BEGIN

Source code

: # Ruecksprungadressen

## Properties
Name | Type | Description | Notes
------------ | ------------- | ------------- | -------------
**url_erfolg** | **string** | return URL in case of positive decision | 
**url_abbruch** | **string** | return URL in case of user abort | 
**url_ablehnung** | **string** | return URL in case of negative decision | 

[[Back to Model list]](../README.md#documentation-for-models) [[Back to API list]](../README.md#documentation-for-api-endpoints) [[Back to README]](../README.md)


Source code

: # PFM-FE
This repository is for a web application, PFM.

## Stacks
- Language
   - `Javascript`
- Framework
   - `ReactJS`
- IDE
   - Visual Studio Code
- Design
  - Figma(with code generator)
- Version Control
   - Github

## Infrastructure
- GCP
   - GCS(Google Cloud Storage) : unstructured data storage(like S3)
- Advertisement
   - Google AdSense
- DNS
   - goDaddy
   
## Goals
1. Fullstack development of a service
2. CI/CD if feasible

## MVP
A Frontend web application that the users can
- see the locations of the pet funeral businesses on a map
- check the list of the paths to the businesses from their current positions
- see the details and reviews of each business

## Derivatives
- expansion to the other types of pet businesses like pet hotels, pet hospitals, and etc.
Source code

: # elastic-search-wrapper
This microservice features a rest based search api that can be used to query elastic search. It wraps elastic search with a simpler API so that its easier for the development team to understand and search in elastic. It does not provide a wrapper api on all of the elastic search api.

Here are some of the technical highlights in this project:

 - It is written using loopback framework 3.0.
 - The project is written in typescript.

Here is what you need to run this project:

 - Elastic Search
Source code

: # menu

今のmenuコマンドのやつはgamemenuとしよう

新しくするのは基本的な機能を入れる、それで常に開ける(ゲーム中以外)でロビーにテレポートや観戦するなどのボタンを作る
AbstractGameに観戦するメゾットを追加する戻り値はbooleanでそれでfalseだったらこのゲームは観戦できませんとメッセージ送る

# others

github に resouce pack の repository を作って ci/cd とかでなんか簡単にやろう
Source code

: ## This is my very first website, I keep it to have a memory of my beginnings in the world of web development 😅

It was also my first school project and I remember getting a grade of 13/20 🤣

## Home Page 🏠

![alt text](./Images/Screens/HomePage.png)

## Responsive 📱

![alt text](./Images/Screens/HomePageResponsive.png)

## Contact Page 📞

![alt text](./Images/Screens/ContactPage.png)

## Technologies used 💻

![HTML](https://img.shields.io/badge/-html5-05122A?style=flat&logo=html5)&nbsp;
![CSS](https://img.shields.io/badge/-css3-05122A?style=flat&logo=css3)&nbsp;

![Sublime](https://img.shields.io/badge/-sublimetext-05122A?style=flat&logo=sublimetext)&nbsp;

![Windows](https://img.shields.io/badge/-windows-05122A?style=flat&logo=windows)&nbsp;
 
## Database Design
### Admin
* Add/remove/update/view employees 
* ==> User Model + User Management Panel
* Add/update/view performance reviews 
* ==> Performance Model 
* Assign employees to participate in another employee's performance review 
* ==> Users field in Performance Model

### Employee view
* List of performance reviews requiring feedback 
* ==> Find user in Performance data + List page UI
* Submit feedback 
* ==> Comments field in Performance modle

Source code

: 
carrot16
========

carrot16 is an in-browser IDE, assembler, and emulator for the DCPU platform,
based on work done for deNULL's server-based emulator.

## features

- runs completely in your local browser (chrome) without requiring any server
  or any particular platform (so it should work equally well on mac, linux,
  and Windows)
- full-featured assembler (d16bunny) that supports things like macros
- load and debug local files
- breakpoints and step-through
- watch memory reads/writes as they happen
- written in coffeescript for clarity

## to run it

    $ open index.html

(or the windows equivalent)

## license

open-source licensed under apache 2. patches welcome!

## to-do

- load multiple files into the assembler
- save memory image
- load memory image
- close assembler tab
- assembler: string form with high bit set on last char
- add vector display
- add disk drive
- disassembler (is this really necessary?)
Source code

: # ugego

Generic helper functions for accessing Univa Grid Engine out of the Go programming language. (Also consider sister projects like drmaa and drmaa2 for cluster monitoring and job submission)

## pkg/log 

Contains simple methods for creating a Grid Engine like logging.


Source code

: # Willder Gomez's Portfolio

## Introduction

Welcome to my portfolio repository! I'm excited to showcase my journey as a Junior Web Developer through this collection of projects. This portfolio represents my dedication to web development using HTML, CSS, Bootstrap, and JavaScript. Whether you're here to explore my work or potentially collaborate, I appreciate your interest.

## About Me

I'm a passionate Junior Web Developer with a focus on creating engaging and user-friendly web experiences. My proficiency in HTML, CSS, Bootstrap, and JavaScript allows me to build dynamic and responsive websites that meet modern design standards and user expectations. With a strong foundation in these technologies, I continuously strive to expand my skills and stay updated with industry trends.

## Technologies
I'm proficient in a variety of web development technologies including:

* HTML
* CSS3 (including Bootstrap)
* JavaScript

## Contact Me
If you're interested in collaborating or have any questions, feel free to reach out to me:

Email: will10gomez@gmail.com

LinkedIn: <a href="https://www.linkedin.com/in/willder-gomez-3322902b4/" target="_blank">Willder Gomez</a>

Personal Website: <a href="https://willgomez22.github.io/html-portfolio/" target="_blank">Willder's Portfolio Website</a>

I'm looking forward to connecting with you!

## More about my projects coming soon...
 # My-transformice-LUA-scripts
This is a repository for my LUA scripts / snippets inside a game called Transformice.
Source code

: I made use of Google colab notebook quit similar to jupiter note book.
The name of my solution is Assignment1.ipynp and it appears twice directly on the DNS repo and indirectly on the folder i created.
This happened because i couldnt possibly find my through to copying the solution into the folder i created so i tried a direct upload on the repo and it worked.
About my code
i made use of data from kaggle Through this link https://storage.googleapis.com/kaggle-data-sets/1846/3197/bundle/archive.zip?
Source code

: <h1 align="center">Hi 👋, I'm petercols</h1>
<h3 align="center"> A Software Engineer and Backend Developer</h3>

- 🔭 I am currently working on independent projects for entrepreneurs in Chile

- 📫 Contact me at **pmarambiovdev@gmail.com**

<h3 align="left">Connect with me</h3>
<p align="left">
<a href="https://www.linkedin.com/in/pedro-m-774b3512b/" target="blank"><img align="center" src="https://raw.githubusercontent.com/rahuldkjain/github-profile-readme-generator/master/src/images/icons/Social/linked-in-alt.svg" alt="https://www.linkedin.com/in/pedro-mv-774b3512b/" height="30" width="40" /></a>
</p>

END

▶ [WHAT IS BEING ASKED]: Set down the whole of the material again, exactly.

▶ [YOUR RESPONSE]:
Source code

: # Ruecksprungadressen

## Properties
Name | Type | Description | Notes
------------ | ------------- | ------------- | -------------
**url_erfolg** | **string** | return URL in case of positive decision | 
**url_abbruch** | **string** | return URL in case of user abort | 
**url_ablehnung** | **string** | return URL in case of negative decision | 

[[Back to Model list]](../README.md#documentation-for-models) [[Back to API list]](../README.md#documentation-for-api-endpoints) [[Back to README]](../README.md)


Source code

: # PFM-FE
This repository is for a web application, PFM.

## Stacks
- Language
   - `Javascript`
- Framework
   - `ReactJS`
- IDE
   - Visual Studio Code
- Design
  - Figma(with code generator)
- Version Control
   - Github

## Infrastructure
- GCP
   - GCS(Google Cloud Storage) : unstructured data storage(like S3)
- Advertisement
   - Google AdSense
- DNS
   - goDaddy
   
## Goals
1. Fullstack development of a service
2. CI/CD if feasible

## MVP
A Frontend web application that the users can
- see the locations of the pet funeral businesses on a map
- check the list of the paths to the businesses from their current positions
- see the details and reviews of each business

## Derivatives
- expansion to the other types of pet businesses like pet hotels, pet hospitals, and etc.
Source code

: # elastic-search-wrapper
This microservice features a rest based search api that can be used to query elastic search. It wraps elastic search with a simpler API so that its easier for the development team to understand and search in elastic. It does not provide a wrapper api on all of the elastic search api.

Here are some of the technical highlights in this project:

 - It is written using loopback framework 3.0.
 - The project is written in typescript.

Here is what you need to run this project:

 - Elastic Search
Source code

: # menu

今のmenuコマンドのやつはgamemenuとしよう

新しくするのは基本的な機能を入れる、それで常に開ける(ゲーム中以外)でロビーにテレポートや観戦するなどのボタンを作る
AbstractGameに観戦するメゾットを追加する戻り値はbooleanでそれでfalseだったらこのゲームは観戦できませんとメッセージ送る

# others

github に resouce pack の repository を作って ci/cd とかでなんか簡単にやろう
Source code

: ## This is my very first website, I keep it to have a memory of my beginnings in the world of web development 😅

It was also my first school project and I remember getting a grade of 13/20 🤣

## Home Page 🏠

![alt text](./Images/Screens/HomePage.png)

## Responsive 📱

![alt text](./Images/Screens/HomePageResponsive.png)

## Contact Page 📞

![alt text](./Images/Screens/ContactPage.png)

## Technologies used 💻

![HTML](https://img.shields.io/badge/-html5-05122A?style=flat&logo=html5)&nbsp;
![CSS](https://img.shields.io/badge/-css3-05122A?style=flat&logo=css3)&nbsp;

![Sublime](https://img.shields.io/badge/-sublimetext-05122A?style=flat&logo=sublimetext)&nbsp;

![Windows](https://img.shields.io/badge/-windows-05122A?style=flat&logo=windows)&nbsp;
 
## Database Design
### Admin
* Add/remove/update/view employees 
* ==> User Model + User Management Panel
* Add/update/view performance reviews 
* ==> Performance Model 
* Assign employees to participate in another employee's performance review 
* ==> Users field in Performance Model

### Employee view
* List of performance reviews requiring feedback 
* ==> Find user in Performance data + List page UI
* Submit feedback 
* ==> Comments field in Performance modle

Source code

: 
carrot16
========

carrot16 is an in-browser IDE, assembler, and emulator for the DCPU platform,
based on work done for deNULL's server-based emulator.

## features

- runs completely in your local browser (chrome) without requiring any server
  or any particular platform (so it should work equally well on mac, linux,
  and Windows)
- full-featured assembler (d16bunny) that supports things like macros
- load and debug local files
- breakpoints and step-through
- watch memory reads/writes as they happen
- written in coffeescript for clarity

## to run it

    $ open index.html

(or the windows equivalent)

## license

open-source licensed under apache 2. patches welcome!

## to-do

- load multiple files into the assembler
- save memory image
- load memory image
- close assembler tab
- assembler: string form with high bit set on last char
- add vector display
- add disk drive
- disassembler (is this really necessary?)
Source code

: # ugego

Generic helper functions for accessing Univa Grid Engine out of the Go programming language. (Also consider sister projects like drmaa and drmaa2 for cluster monitoring and job submission)

## pkg/log 

Contains simple methods for creating a Grid Engine like logging.


Source code

: # Willder Gomez's Portfolio

## Introduction

Welcome to my portfolio repository! I'm excited to showcase my journey as a Junior Web Developer through this collection of projects. This portfolio represents my dedication to web development using HTML, CSS, Bootstrap, and JavaScript. Whether you're here to explore my work or potentially collaborate, I appreciate your interest.

## About Me

I'm a passionate Junior Web Developer with a focus on creating engaging and user-friendly web experiences. My proficiency in HTML, CSS, Bootstrap, and JavaScript allows me to build dynamic and responsive websites that meet modern design standards and user expectations. With a strong foundation in these technologies, I continuously strive to expand my skills and stay updated with industry trends.

## Technologies
I'm proficient in a variety of web development technologies including:

* HTML
* CSS3 (including Bootstrap)
* JavaScript

## Contact Me
If you're interested in collaborating or have any questions, feel free to reach out to me:

Email: will10gomez@gmail.com

LinkedIn: <a href="https://www.linkedin.com/in/willder-gomez-3322902b4/" target="_blank">Willder Gomez</a>

Personal Website: <a href="https://willgomez22.github.io/html-portfolio/" target="_blank">Willder's Portfolio Website</a>

I'm looking forward to connecting with you!

## More about my projects coming soon...
 # My-transformice-LUA-scripts
This is a repository for my LUA scripts / snippets inside a game called Transformice.
Source code

: I made use of Google colab notebook quit similar to jupiter note book.
The name of my solution is Assignment1.ipynp and it appears twice directly on the DNS repo and indirectly on the folder i created.
This happened because i couldnt possibly find my through to copying the solution into the folder i created so i tried a direct upload on the repo and it worked.
About my code
i made use of data from kaggle Through this link https://storage.googleapis.com/kaggle-data-sets/1846/3197/bundle/archive.zip?
Source code

: <h1 align="center">Hi 👋, I'm petercols</h1>
<h3 align="center"> A Software Engineer and Backend Developer</h3>

- 🔭 I am currently working on independent projects for entrepreneurs in Chile

- 📫 Contact me at **pmarambiovdev@gmail.com**

<h3 align="left">Connect with me</h3>
<p align="left">
<a href="https://www.linkedin.com/in/pedro-m-774b3512b/" target="blank"><img align="center" src="https://raw.githubusercontent.com/rahuldkjain/github-profile-readme-generator/master/src/images/icons/Social/linked-in-alt.svg" alt="https://www.linkedin.com/in/pedro-mv-774b3512b/" height="30" width="40" /></a>
</p>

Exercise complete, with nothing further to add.